[Dataset entries]
____

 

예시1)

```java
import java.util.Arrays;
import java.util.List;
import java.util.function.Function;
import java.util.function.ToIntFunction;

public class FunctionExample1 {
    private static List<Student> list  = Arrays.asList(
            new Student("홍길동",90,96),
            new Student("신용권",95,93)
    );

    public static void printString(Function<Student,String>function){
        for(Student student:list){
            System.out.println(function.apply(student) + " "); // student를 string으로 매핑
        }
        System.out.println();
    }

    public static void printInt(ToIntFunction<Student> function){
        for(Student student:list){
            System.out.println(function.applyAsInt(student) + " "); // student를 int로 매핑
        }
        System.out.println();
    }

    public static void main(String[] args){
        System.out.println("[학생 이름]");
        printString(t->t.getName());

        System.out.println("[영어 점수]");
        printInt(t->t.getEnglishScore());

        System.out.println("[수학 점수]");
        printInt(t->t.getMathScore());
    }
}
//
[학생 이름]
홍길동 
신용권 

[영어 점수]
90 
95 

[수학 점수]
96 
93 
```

____

§ Directions for this task: Please copy out the preceding data in full, exactly as written.

§ Solution:
예시1)

```java
import java.util.Arrays;
import java.util.List;
import java.util.function.Function;
import java.util.function.ToIntFunction;

public class FunctionExample1 {
    private static List<Student> list  = Arrays.asList(
            new Student("홍길동",90,96),
            new Student("신용권",95,93)
    );

    public static void printString(Function<Student,String>function){
        for(Student student:list){
            System.out.println(function.apply(student) + " "); // student를 string으로 매핑
        }
        System.out.println();
    }

    public static void printInt(ToIntFunction<Student> function){
        for(Student student:list){
            System.out.println(function.applyAsInt(student) + " "); // student를 int로 매핑
        }
        System.out.println();
    }

    public static void main(String[] args){
        System.out.println("[학생 이름]");
        printString(t->t.getName());

        System.out.println("[영어 점수]");
        printInt(t->t.getEnglishScore());

        System.out.println("[수학 점수]");
        printInt(t->t.getMathScore());
    }
}
//
[학생 이름]
홍길동 
신용권 

[영어 점수]
90 
95 

[수학 점수]
96 
93 
```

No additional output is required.